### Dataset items
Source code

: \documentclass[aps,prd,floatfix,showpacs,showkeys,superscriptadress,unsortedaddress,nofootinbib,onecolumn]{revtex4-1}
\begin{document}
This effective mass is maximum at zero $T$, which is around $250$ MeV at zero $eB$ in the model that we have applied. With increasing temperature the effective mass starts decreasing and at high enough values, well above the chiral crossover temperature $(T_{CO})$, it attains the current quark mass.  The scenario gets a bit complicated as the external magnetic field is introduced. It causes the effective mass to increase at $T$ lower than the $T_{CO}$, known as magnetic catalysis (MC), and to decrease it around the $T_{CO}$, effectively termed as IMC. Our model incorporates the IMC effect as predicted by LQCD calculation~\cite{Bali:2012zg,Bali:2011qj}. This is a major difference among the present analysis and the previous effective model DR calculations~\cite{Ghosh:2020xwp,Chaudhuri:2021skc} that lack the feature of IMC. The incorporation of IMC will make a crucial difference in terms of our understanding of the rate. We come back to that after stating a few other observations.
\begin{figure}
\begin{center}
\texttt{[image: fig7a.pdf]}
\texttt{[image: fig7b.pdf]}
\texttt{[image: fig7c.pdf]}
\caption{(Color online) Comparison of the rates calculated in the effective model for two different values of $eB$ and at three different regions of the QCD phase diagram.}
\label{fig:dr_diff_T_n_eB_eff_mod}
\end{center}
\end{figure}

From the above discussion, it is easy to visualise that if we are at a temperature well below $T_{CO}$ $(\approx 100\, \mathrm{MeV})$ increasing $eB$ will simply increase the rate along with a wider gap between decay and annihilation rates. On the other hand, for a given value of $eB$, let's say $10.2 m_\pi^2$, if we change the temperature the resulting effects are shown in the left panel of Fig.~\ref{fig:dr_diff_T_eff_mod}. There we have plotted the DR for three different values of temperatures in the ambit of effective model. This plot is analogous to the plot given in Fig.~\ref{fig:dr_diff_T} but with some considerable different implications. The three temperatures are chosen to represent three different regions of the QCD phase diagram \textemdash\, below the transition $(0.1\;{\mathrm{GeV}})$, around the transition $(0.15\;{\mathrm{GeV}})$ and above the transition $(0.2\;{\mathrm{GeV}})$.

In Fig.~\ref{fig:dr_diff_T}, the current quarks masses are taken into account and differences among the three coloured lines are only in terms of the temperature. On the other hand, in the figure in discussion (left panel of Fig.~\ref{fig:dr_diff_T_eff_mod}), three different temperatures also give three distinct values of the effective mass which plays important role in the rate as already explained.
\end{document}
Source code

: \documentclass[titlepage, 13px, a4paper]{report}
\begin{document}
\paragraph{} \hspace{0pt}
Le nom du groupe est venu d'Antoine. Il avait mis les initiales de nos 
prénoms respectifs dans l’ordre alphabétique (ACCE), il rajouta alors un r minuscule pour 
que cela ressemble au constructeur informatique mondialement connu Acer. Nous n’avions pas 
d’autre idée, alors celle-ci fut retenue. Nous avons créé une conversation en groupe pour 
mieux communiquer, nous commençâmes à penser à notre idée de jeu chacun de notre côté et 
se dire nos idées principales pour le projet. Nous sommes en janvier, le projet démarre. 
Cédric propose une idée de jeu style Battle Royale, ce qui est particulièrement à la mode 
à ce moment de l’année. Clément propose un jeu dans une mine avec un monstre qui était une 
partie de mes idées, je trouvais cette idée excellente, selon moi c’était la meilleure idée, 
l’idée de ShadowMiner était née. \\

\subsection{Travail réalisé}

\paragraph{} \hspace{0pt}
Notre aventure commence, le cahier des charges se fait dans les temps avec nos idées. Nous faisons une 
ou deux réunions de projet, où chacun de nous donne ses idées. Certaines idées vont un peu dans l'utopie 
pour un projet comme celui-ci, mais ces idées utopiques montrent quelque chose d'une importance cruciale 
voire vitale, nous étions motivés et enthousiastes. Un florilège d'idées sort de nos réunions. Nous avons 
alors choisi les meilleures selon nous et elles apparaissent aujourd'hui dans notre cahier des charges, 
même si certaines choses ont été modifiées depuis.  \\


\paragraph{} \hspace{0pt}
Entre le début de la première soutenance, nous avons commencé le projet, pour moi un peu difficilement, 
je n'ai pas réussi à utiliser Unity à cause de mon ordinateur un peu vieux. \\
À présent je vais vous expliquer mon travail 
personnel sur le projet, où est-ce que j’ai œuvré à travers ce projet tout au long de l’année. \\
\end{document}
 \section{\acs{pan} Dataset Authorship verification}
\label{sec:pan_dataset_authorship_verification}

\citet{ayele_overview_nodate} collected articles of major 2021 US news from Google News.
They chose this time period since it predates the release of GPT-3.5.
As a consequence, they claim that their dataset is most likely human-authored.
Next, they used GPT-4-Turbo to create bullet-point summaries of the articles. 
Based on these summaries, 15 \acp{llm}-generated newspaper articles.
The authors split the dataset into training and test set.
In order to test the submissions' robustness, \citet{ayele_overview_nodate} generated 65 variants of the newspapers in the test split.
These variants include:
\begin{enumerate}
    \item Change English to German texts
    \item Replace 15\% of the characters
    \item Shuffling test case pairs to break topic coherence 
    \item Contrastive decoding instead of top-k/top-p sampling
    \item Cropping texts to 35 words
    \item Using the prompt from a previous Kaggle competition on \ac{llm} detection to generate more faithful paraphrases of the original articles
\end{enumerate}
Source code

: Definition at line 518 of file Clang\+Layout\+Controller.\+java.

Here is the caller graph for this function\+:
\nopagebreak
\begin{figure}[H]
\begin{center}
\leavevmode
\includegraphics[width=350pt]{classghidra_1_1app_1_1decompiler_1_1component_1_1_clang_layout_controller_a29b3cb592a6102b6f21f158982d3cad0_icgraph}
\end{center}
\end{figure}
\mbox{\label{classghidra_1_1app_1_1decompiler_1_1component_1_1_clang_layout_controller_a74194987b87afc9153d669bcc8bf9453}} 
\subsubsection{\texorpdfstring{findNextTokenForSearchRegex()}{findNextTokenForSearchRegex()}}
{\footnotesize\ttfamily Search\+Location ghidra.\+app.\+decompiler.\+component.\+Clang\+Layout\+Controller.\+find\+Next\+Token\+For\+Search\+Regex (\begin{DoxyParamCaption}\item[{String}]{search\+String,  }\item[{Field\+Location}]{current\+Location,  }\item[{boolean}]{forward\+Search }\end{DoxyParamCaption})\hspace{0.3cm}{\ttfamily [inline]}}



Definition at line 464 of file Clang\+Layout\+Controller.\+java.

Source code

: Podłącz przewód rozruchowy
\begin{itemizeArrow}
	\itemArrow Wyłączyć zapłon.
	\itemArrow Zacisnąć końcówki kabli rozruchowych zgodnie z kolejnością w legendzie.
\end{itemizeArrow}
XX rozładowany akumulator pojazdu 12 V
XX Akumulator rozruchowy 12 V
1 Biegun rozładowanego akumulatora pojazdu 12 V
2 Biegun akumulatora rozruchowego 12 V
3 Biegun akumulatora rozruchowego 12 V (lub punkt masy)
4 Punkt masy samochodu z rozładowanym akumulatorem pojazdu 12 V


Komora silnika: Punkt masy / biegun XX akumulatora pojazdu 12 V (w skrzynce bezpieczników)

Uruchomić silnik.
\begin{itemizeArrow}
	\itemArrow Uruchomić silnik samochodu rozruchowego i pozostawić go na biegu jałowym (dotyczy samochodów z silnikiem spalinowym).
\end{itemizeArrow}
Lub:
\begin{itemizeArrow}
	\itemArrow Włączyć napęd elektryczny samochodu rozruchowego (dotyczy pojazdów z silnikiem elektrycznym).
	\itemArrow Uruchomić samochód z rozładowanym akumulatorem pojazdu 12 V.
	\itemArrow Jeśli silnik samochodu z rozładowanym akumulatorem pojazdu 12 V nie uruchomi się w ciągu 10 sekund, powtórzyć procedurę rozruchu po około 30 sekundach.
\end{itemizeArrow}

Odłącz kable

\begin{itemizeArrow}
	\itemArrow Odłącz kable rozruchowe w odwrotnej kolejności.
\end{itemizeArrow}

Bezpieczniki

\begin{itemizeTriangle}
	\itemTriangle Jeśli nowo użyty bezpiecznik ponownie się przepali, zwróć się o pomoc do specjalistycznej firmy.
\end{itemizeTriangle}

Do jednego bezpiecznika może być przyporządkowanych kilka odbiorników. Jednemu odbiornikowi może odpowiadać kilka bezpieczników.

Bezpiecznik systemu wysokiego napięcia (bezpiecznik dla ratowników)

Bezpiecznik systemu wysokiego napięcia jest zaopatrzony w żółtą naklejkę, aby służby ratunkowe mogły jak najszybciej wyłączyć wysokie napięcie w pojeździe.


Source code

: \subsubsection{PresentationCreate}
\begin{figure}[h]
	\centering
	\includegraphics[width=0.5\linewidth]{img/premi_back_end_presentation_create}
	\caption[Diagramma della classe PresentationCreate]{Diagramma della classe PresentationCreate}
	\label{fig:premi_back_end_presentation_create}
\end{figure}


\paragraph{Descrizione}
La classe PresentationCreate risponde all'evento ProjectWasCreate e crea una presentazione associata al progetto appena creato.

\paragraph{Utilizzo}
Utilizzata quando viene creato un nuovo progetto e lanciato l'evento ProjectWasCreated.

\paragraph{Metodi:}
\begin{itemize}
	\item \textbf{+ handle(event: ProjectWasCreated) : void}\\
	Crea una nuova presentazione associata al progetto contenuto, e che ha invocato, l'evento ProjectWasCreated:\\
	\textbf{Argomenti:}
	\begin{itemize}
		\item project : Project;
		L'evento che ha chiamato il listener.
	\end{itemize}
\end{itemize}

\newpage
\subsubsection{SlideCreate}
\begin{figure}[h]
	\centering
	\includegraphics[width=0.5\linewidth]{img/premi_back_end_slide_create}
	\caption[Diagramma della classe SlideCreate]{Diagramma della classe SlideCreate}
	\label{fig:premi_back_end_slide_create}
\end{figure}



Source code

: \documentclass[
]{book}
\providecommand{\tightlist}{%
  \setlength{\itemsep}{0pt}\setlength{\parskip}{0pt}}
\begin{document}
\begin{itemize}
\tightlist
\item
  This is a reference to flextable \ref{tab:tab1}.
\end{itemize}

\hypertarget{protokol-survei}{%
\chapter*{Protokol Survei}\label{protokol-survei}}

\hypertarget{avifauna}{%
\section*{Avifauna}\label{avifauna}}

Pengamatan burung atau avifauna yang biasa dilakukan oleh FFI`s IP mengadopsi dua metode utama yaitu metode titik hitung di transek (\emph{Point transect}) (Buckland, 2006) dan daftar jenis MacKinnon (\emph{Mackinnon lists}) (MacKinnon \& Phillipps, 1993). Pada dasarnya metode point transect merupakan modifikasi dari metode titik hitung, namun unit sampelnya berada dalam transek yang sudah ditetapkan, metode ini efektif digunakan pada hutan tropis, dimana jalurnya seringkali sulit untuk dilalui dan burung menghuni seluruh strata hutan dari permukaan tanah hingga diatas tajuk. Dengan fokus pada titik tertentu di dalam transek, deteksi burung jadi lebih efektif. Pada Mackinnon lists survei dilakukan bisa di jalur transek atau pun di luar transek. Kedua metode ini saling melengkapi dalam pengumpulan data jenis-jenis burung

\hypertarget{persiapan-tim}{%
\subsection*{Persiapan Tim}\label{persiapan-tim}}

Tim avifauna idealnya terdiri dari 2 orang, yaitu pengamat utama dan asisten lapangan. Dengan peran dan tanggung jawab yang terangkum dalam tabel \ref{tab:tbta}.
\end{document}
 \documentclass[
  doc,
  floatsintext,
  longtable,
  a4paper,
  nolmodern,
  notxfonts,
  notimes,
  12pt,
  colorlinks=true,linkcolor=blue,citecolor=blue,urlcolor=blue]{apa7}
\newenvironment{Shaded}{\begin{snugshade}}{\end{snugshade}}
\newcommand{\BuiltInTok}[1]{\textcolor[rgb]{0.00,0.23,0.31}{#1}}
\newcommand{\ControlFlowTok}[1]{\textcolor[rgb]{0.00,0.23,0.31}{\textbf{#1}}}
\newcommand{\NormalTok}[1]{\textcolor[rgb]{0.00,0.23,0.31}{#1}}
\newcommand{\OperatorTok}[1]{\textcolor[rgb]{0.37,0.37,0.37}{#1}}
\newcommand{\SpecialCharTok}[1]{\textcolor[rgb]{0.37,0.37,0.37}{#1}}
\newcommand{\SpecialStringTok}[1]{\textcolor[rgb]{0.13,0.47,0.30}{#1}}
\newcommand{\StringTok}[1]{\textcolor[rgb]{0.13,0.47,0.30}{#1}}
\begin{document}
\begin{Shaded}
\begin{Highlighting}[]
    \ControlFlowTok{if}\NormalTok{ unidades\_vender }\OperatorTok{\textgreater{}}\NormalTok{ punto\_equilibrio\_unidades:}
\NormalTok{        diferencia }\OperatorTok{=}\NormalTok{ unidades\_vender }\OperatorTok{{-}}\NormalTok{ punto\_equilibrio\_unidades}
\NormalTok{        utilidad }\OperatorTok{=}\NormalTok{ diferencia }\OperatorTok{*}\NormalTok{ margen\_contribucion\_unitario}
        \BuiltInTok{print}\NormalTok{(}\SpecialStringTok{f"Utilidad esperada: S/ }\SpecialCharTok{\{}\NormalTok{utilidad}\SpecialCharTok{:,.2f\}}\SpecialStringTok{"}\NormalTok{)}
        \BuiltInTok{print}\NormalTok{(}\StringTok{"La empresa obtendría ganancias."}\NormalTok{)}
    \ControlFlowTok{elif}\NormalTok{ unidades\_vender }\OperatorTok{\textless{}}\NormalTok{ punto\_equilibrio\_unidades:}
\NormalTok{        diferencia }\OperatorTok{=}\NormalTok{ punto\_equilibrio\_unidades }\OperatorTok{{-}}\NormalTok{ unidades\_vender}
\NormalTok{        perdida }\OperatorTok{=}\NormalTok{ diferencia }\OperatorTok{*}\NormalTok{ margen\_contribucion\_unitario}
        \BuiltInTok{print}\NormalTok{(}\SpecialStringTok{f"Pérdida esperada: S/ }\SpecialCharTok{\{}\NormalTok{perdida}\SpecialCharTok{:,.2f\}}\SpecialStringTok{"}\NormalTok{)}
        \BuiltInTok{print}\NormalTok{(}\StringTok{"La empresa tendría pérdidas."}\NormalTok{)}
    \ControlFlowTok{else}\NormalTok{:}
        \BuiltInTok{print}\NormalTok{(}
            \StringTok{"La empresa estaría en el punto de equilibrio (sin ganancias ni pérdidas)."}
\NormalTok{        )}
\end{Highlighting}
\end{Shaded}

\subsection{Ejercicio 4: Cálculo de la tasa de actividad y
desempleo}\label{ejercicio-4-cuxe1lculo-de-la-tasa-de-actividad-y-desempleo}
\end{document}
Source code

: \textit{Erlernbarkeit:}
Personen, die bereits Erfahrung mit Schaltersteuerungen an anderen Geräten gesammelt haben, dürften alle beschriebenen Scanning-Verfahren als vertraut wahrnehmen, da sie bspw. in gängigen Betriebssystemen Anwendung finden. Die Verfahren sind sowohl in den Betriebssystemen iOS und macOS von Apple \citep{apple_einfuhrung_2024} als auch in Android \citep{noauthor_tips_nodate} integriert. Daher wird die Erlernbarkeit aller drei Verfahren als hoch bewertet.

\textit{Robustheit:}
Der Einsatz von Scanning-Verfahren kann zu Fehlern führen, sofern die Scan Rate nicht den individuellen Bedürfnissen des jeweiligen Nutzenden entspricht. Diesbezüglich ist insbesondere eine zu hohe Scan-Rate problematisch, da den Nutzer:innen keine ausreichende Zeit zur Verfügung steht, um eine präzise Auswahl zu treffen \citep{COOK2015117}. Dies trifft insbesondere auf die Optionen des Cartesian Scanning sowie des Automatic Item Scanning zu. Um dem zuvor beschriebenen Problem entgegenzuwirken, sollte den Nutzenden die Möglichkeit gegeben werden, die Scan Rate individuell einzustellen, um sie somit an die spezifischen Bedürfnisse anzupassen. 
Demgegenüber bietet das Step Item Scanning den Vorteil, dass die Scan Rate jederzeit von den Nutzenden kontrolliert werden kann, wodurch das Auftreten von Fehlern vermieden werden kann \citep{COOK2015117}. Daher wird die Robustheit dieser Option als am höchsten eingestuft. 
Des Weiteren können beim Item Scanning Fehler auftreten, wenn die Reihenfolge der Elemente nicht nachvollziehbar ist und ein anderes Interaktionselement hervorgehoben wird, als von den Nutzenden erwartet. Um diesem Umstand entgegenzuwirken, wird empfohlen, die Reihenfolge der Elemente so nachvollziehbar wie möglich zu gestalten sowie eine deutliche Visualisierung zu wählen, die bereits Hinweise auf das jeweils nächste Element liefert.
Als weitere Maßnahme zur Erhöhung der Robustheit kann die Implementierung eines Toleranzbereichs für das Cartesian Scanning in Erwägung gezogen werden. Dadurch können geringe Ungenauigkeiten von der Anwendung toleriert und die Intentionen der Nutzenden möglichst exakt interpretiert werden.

### HOW TO COMPLETE THIS TASK
Take the lines above from the one containing "XX rozładowany akumulator pojazdu 12 V" down to the one containing "4 Punkt masy", and transcribe them exactly, both ends included.

### EXERCISE RESULT
XX rozładowany akumulator pojazdu 12 V
XX Akumulator rozruchowy 12 V
1 Biegun rozładowanego akumulatora pojazdu 12 V
2 Biegun akumulatora rozruchowego 12 V
3 Biegun akumulatora rozruchowego 12 V (lub punkt masy)
4 Punkt masy samochodu z rozładowanym akumulatorem pojazdu 12 V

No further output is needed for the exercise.